NATO’s Secretary General Jens Stoltenberg told Politico he considers that growing challenges are being posed by China and that in consequence “To protect Europe, we need the transatlantic bond, we need North America, the U.S. and Canada… we all realize that the global balance of power is changing in a fundamental way. The rise of China is really changing the security environment we face.” He warned that the Chinese government was “investing heavily in new capabilities, including nuclear weapons, missiles, new technologies.”

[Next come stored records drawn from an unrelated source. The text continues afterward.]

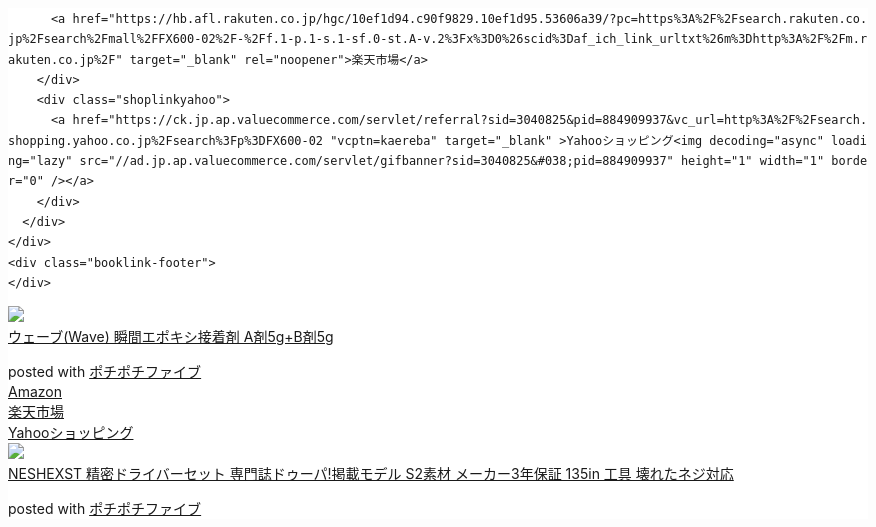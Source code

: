           <a href="https://hb.afl.rakuten.co.jp/hgc/10ef1d94.c90f9829.10ef1d95.53606a39/?pc=https%3A%2F%2Fsearch.rakuten.co.jp%2Fsearch%2Fmall%2FFX600-02%2F-%2Ff.1-p.1-s.1-sf.0-st.A-v.2%3Fx%3D0%26scid%3Daf_ich_link_urltxt%26m%3Dhttp%3A%2F%2Fm.rakuten.co.jp%2F" target="_blank" rel="noopener">楽天市場</a>
        </div>
        <div class="shoplinkyahoo">
          <a href="https://ck.jp.ap.valuecommerce.com/servlet/referral?sid=3040825&pid=884909937&vc_url=http%3A%2F%2Fsearch.shopping.yahoo.co.jp%2Fsearch%3Fp%3DFX600-02 "vcptn=kaereba" target="_blank" >Yahooショッピング<img decoding="async" loading="lazy" src="//ad.jp.ap.valuecommerce.com/servlet/gifbanner?sid=3040825&#038;pid=884909937" height="1" width="1" border="0" /></a>
        </div>
      </div>
    </div>
    <div class="booklink-footer">
    </div>
  </div>
</div>

<div class="cstmreba">
  <div class="kaerebalink-box">
    <div class="kaerebalink-image">
      <a href="https://www.amazon.co.jp/dp/B001AV5KLC?tag=jun3010me-22&#038;linkCode=ogi&#038;th=1&#038;psc=1" target="_blank" rel="noopener"><img decoding="async" src="https://m.media-amazon.com/images/I/51kKDY1q1bL._SL160_.jpg" style="border: none;" /></a>
    </div>
    <div class="kaerebalink-info">
      <div class="kaerebalink-name">
        <a href="https://www.amazon.co.jp/dp/B001AV5KLC?tag=jun3010me-22&#038;linkCode=ogi&#038;th=1&#038;psc=1" target="_blank" rel="noopener">ウェーブ(Wave) 瞬間エポキシ接着剤 A剤5g+B剤5g</a></p>
        <div class="kaerebalink-powered-date">
          posted with <a href="http://192.168.11.200:8000/pochipochi5.php" rel="nofollow noopener" target="_blank">ポチポチファイブ</a>
        </div>
      </div>
      <div class="kaerebalink-link1">
        <div class="shoplinkamazon">
          <a href="https://www.amazon.co.jp/gp/search?keywords=エポキシ&#038;tag=jun3010me-22" target="_blank" rel="noopener">Amazon</a>
        </div>
        <div class="shoplinkrakuten">
          <a href="https://hb.afl.rakuten.co.jp/hgc/10ef1d94.c90f9829.10ef1d95.53606a39/?pc=https%3A%2F%2Fsearch.rakuten.co.jp%2Fsearch%2Fmall%2Fエポキシ%2F-%2Ff.1-p.1-s.1-sf.0-st.A-v.2%3Fx%3D0%26scid%3Daf_ich_link_urltxt%26m%3Dhttp%3A%2F%2Fm.rakuten.co.jp%2F" target="_blank" rel="noopener">楽天市場</a>
        </div>
        <div class="shoplinkyahoo">
          <a href="https://ck.jp.ap.valuecommerce.com/servlet/referral?sid=3040825&pid=884909937&vc_url=http%3A%2F%2Fsearch.shopping.yahoo.co.jp%2Fsearch%3Fp%3Dエポキシ "vcptn=kaereba" target="_blank" >Yahooショッピング<img decoding="async" loading="lazy" src="//ad.jp.ap.valuecommerce.com/servlet/gifbanner?sid=3040825&#038;pid=884909937" height="1" width="1" border="0" /></a>
        </div>
      </div>
    </div>
    <div class="booklink-footer">
    </div>
  </div>
</div>

<div class="cstmreba">
  <div class="kaerebalink-box">
    <div class="kaerebalink-image">
      <a href="https://www.amazon.co.jp/dp/B08FMMPL2L?tag=jun3010me-22&#038;linkCode=ogi&#038;th=1&#038;psc=1" target="_blank" rel="noopener"><img decoding="async" src="https://m.media-amazon.com/images/I/51hWfwIR6cL._SL160_.jpg" style="border: none;" /></a>
    </div>
    <div class="kaerebalink-info">
      <div class="kaerebalink-name">
        <a href="https://www.amazon.co.jp/dp/B08FMMPL2L?tag=jun3010me-22&#038;linkCode=ogi&#038;th=1&#038;psc=1" target="_blank" rel="noopener">NESHEXST 精密ドライバーセット 専門誌ドゥーパ!掲載モデル S2素材 メーカー3年保証 135in 工具 壊れたネジ対応</a></p>
        <div class="kaerebalink-powered-date">
          posted with <a href="http://192.168.11.200:8000/pochipochi5.php" rel="nofollow noopener" target="_blank">ポチポチファイブ</a>
        </div>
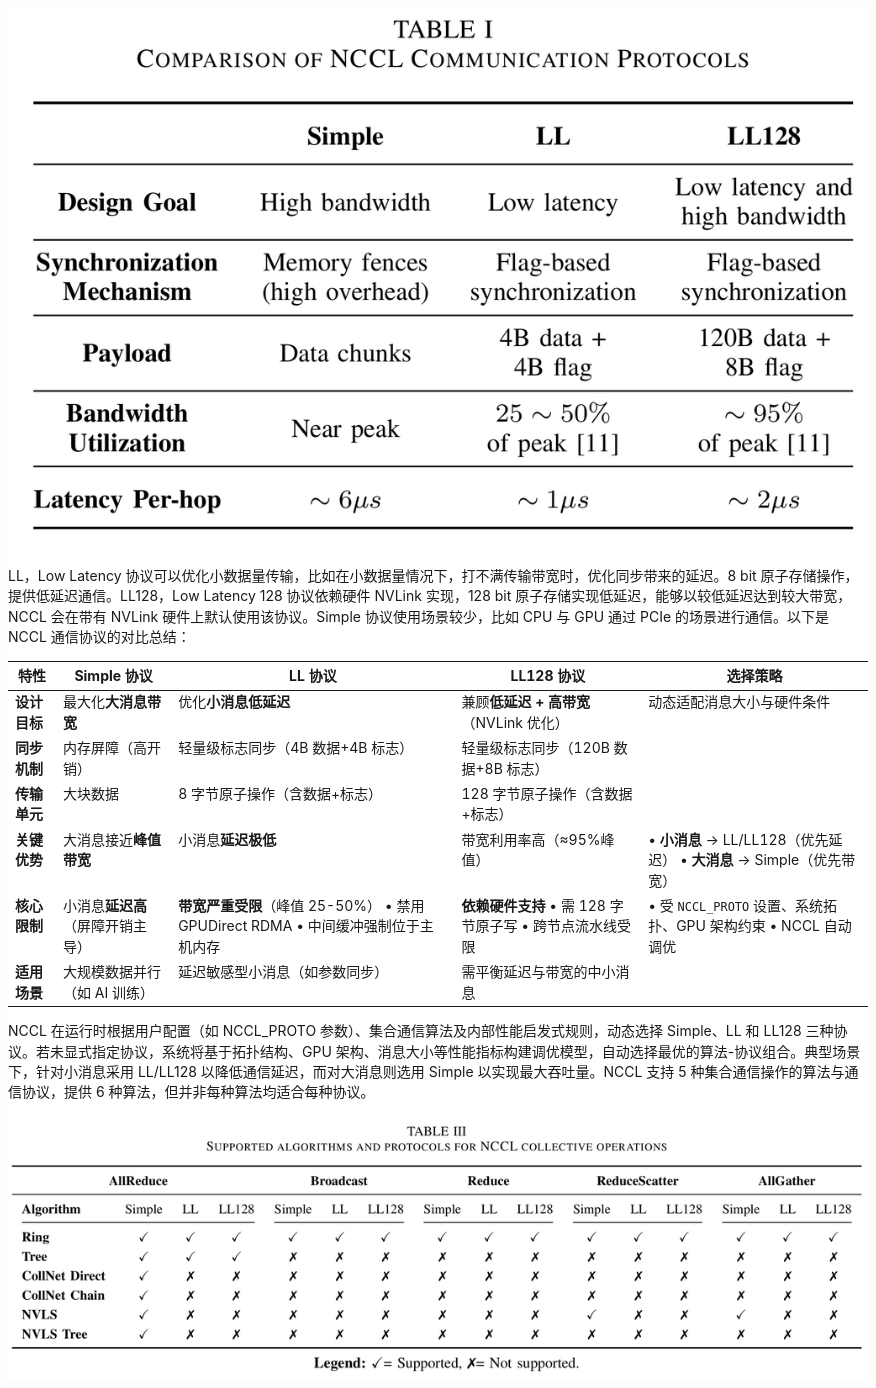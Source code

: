 ![NCCL 通信协议对比](./images/04NCCLIntro21.png)

LL，Low Latency 协议可以优化小数据量传输，比如在小数据量情况下，打不满传输带宽时，优化同步带来的延迟。8 bit 原子存储操作，提供低延迟通信。LL128，Low Latency 128 协议依赖硬件 NVLink 实现，128 bit 原子存储实现低延迟，能够以较低延迟达到较大带宽，NCCL 会在带有 NVLink 硬件上默认使用该协议。Simple 协议使用场景较少，比如 CPU 与 GPU 通过 PCIe 的场景进行通信。以下是 NCCL 通信协议的对比总结：

| **特性** | **Simple 协议** | **LL 协议** | **LL128 协议** | **选择策略** |
| --- | --- | --- | --- | --- |
| **设计目标** | 最大化**大消息带宽** | 优化**小消息低延迟** | 兼顾**低延迟 + 高带宽**（NVLink 优化） | 动态适配消息大小与硬件条件 |
| **同步机制** | 内存屏障（高开销） | 轻量级标志同步（4B 数据+4B 标志） | 轻量级标志同步（120B 数据+8B 标志） |  |
| **传输单元** | 大块数据 | 8 字节原子操作（含数据+标志） | 128 字节原子操作（含数据+标志） |  |
| **关键优势** | 大消息接近**峰值带宽** | 小消息**延迟极低** | 带宽利用率高（≈95%峰值） | • **小消息** → LL/LL128（优先延迟）   • **大消息** → Simple（优先带宽） |
| **核心限制** | 小消息**延迟高**（屏障开销主导） | **带宽严重受限**（峰值 25-50%）   • 禁用 GPUDirect RDMA   • 中间缓冲强制位于主机内存 | **依赖硬件支持**   • 需 128 字节原子写   • 跨节点流水线受限 | • 受 `NCCL_PROTO` 设置、系统拓扑、GPU 架构约束   • NCCL 自动调优 |
| **适用场景** | 大规模数据并行（如 AI 训练） | 延迟敏感型小消息（如参数同步） | 需平衡延迟与带宽的中小消息 |  |

NCCL 在运行时根据用户配置（如 NCCL_PROTO 参数）、集合通信算法及内部性能启发式规则，动态选择 Simple、LL 和 LL128 三种协议。若未显式指定协议，系统将基于拓扑结构、GPU 架构、消息大小等性能指标构建调优模型，自动选择最优的算法-协议组合。典型场景下，针对小消息采用 LL/LL128 以降低通信延迟，而对大消息则选用 Simple 以实现最大吞吐量。NCCL 支持 5 种集合通信操作的算法与通信协议，提供 6 种算法，但并非每种算法均适合每种协议。

![集合通信操作的算法支持的通信协议](./images/04NCCLIntro22.png)
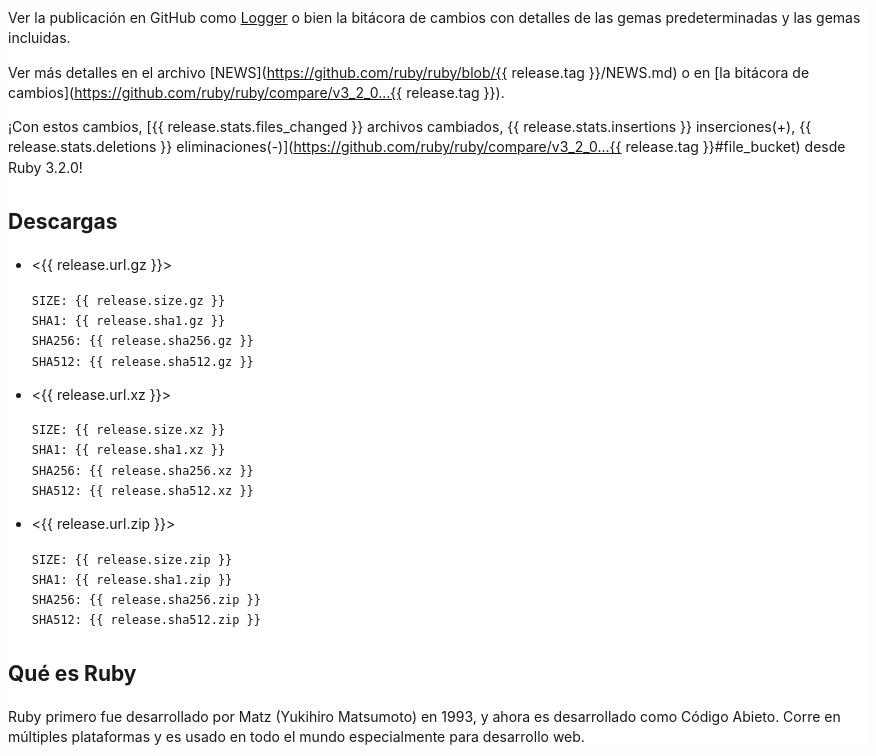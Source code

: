 Ver la publicación en GitHub como
[Logger](https://github.com/ruby/logger/releases) o
bien la bitácora de cambios con detalles de las gemas predeterminadas
y las gemas incluidas.

Ver más detalles en el archivo
[NEWS](https://github.com/ruby/ruby/blob/{{ release.tag }}/NEWS.md)
o en [la bitácora de cambios](https://github.com/ruby/ruby/compare/v3_2_0...{{ release.tag }}).

¡Con estos cambios, [{{ release.stats.files_changed }} archivos cambiados, {{ release.stats.insertions }} inserciones(+), {{ release.stats.deletions }} eliminaciones(-)](https://github.com/ruby/ruby/compare/v3_2_0...{{ release.tag }}#file_bucket)
desde Ruby 3.2.0!

## Descargas

* <{{ release.url.gz }}>

      SIZE: {{ release.size.gz }}
      SHA1: {{ release.sha1.gz }}
      SHA256: {{ release.sha256.gz }}
      SHA512: {{ release.sha512.gz }}

* <{{ release.url.xz }}>

      SIZE: {{ release.size.xz }}
      SHA1: {{ release.sha1.xz }}
      SHA256: {{ release.sha256.xz }}
      SHA512: {{ release.sha512.xz }}

* <{{ release.url.zip }}>

      SIZE: {{ release.size.zip }}
      SHA1: {{ release.sha1.zip }}
      SHA256: {{ release.sha256.zip }}
      SHA512: {{ release.sha512.zip }}

## Qué es Ruby

Ruby primero fue desarrollado por Matz (Yukihiro Matsumoto) en 1993,
y ahora es desarrollado como Código Abieto. Corre en múltiples
plataformas y es usado en todo el mundo especialmente para desarrollo web.
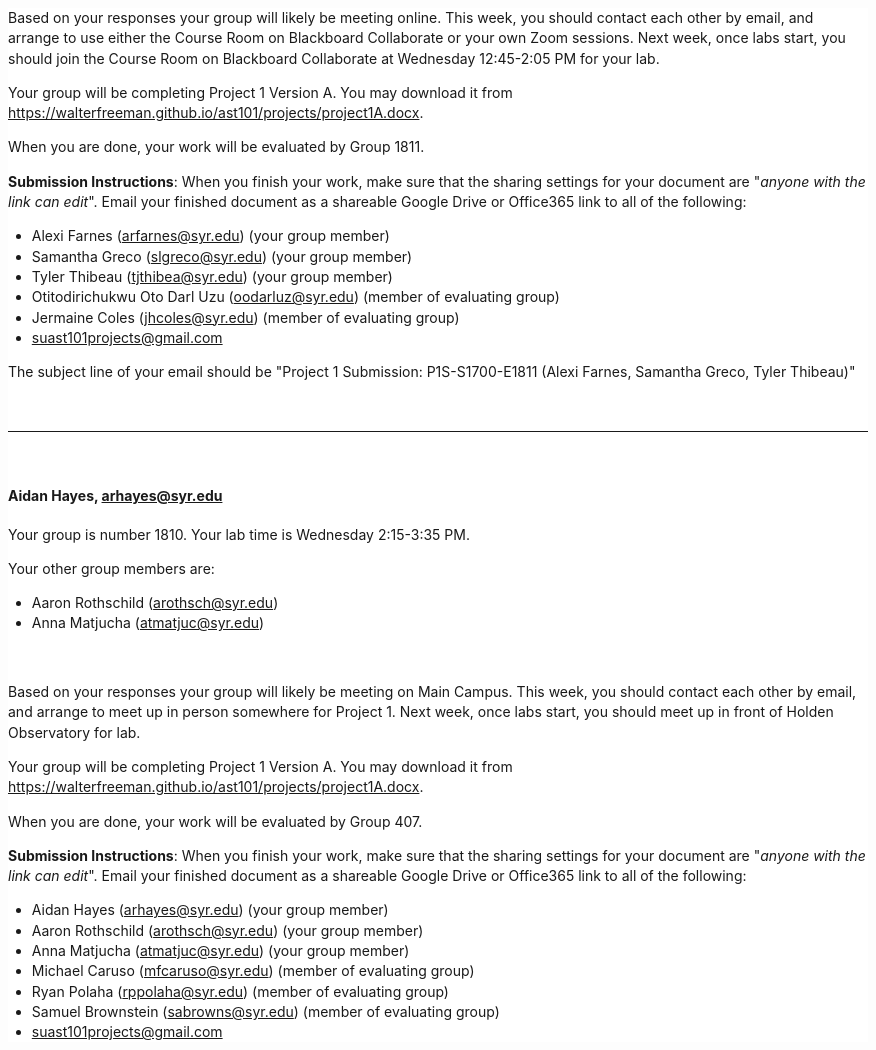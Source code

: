 Based on your responses your group will likely be meeting online. This week, you should contact each other by email, and arrange to use
		either the Course Room on Blackboard Collaborate or your own Zoom sessions. Next week, once labs start, you should join the Course Room on Blackboard 
	       Collaborate at Wednesday 12:45-2:05 PM for your lab.

Your group will be completing Project 1 Version A. You may download it from <https://walterfreeman.github.io/ast101/projects/project1A.docx>.

When you are done, your work will be evaluated by Group 1811.

**Submission Instructions**: When you finish your work, make sure that the sharing settings for your document are "*anyone with the link can edit*". Email your finished document as a shareable Google Drive or Office365 link to all of the following:
* Alexi Farnes (arfarnes@syr.edu) (your group member)
* Samantha Greco (slgreco@syr.edu) (your group member)
* Tyler Thibeau (tjthibea@syr.edu) (your group member)
* Otitodirichukwu Oto Darl Uzu (oodarluz@syr.edu) (member of evaluating group)
* Jermaine Coles (jhcoles@syr.edu) (member of evaluating group)
* suast101projects@gmail.com


The subject line of your email should be "Project 1 Submission: P1S-S1700-E1811 (Alexi Farnes, Samantha Greco, Tyler Thibeau)"


<br>

---

<br>


#### Aidan Hayes, arhayes@syr.edu

Your group is number 1810. Your lab time is Wednesday 2:15-3:35 PM.

Your other group members are:
* Aaron Rothschild (arothsch@syr.edu)
* Anna Matjucha (atmatjuc@syr.edu)
<br>

Based on your responses your group will likely be meeting on Main Campus. This week, you should contact each other by email, and arrange to meet
               up in person somewhere for Project 1. Next week, once labs start, you should meet up in front of Holden Observatory for lab.

Your group will be completing Project 1 Version A. You may download it from <https://walterfreeman.github.io/ast101/projects/project1A.docx>.

When you are done, your work will be evaluated by Group 407.

**Submission Instructions**: When you finish your work, make sure that the sharing settings for your document are "*anyone with the link can edit*". Email your finished document as a shareable Google Drive or Office365 link to all of the following:
* Aidan Hayes (arhayes@syr.edu) (your group member)
* Aaron Rothschild (arothsch@syr.edu) (your group member)
* Anna Matjucha (atmatjuc@syr.edu) (your group member)
* Michael Caruso (mfcaruso@syr.edu) (member of evaluating group)
* Ryan Polaha (rppolaha@syr.edu) (member of evaluating group)
* Samuel Brownstein (sabrowns@syr.edu) (member of evaluating group)
* suast101projects@gmail.com
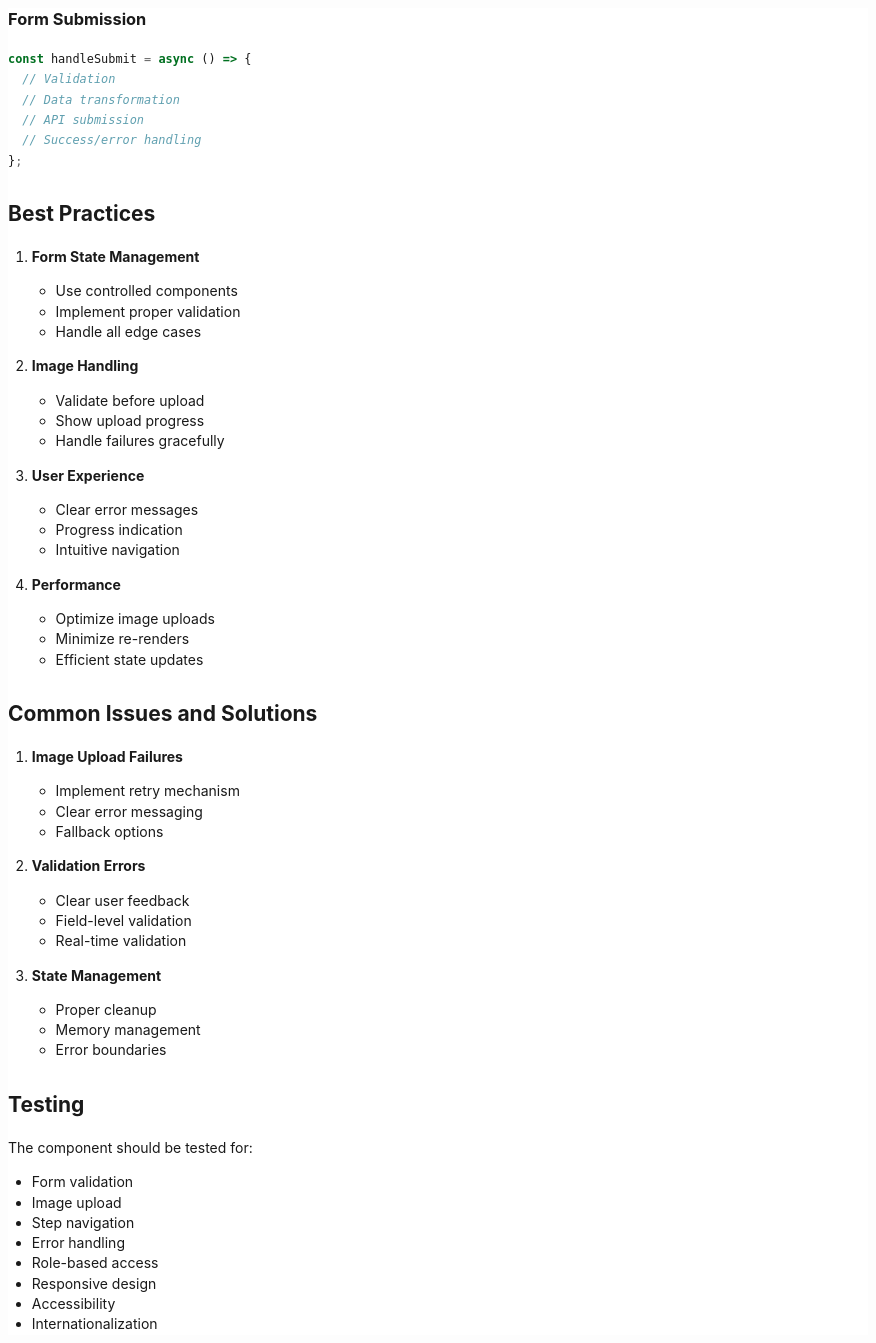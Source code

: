 ### Form Submission
```typescript
const handleSubmit = async () => {
  // Validation
  // Data transformation
  // API submission
  // Success/error handling
};
```

## Best Practices

1. **Form State Management**
   - Use controlled components
   - Implement proper validation
   - Handle all edge cases

2. **Image Handling**
   - Validate before upload
   - Show upload progress
   - Handle failures gracefully

3. **User Experience**
   - Clear error messages
   - Progress indication
   - Intuitive navigation

4. **Performance**
   - Optimize image uploads
   - Minimize re-renders
   - Efficient state updates

## Common Issues and Solutions

1. **Image Upload Failures**
   - Implement retry mechanism
   - Clear error messaging
   - Fallback options

2. **Validation Errors**
   - Clear user feedback
   - Field-level validation
   - Real-time validation

3. **State Management**
   - Proper cleanup
   - Memory management
   - Error boundaries

## Testing

The component should be tested for:
- Form validation
- Image upload
- Step navigation
- Error handling
- Role-based access
- Responsive design
- Accessibility
- Internationalization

The absurdity of his warning about nuclear weapons, alone, is enough to destroy his entire argument, which is based solely on finding reasons to try to justify the posture and even expansion of the U.S.-NATO military grouping which, although for the past years has focused on trying to intimidate Russia, is now seeking fresh fields to justify its continuing existence. Stoltenberg obviously doesn’t know that the Stockholm International Peace Research Institute 1920 Yearbook records the U.S. as having 1750 deployed nuclear warheads, and in 2019 “ended the practice of publicly disclosing the size of the U.S. stockpile” which is estimated at some 4,050. In contrast, as SIPRI recently noted, “China maintains an estimated total stockpile of about 260 nuclear warheads, a number which has remained relatively stable but is slowly increasing.”

But Stoltenberg refuses to acknowledge that in the somewhat unlikely event of major conflict the U.S. could reduce China to a sizzling radioactive desert, and rhapsodised that “If anything, the size of China — the military size, the economic size, their achievements in technology — all of that makes NATO even more important. No single ally, not even the United States, can address this alone.” He ignores the stark fact, as pointed out by Jeffrey St Clair in Counterpunch on December 11, that the United States spends more on its military forces than China, India, Russia, Saudi Arabia, France, Germany, United Kingdom, Japan, South Korea, and Brazil combined.

He wants to expand NATO’s influence around the globe by “reaching out” to other countries to challenge China and specifically mentions Japan, South Korea, Australia and New Zealand. He proposes creation of “a community of like-minded democracies” opposed to the Chinese Communist government. He’s not quite a latter day Senator McCarthy, he of the fanatical anti-Communist campaign in the 1950s, but has joined with such as U.S. Secretary of State Pompeo who declared in August, while on a tour of countries around Russia, that “What’s happening now isn’t Cold War 2.0. The challenge of resisting the Chinese Communist Party threat is in some ways worse.”

On December 4 the BBC noted the assertion of the U.S. Director of National Intelligence, John Ratcliffe, that China is “the greatest threat to democracy and freedom” since World War Two, and his use of that time frame is intriguing because, as reported by the China Global Television Network on 4 September 2020, “The Chinese People’s War of Resistance Against Japanese Aggression that lasted from 1931 to 1945 forever changed China and China-Japan relations.”

The stage is being set for further confrontation with China, and Stoltenberg wants NATO to gear up to join the anti-China band whose membership, inevitably, includes Japan.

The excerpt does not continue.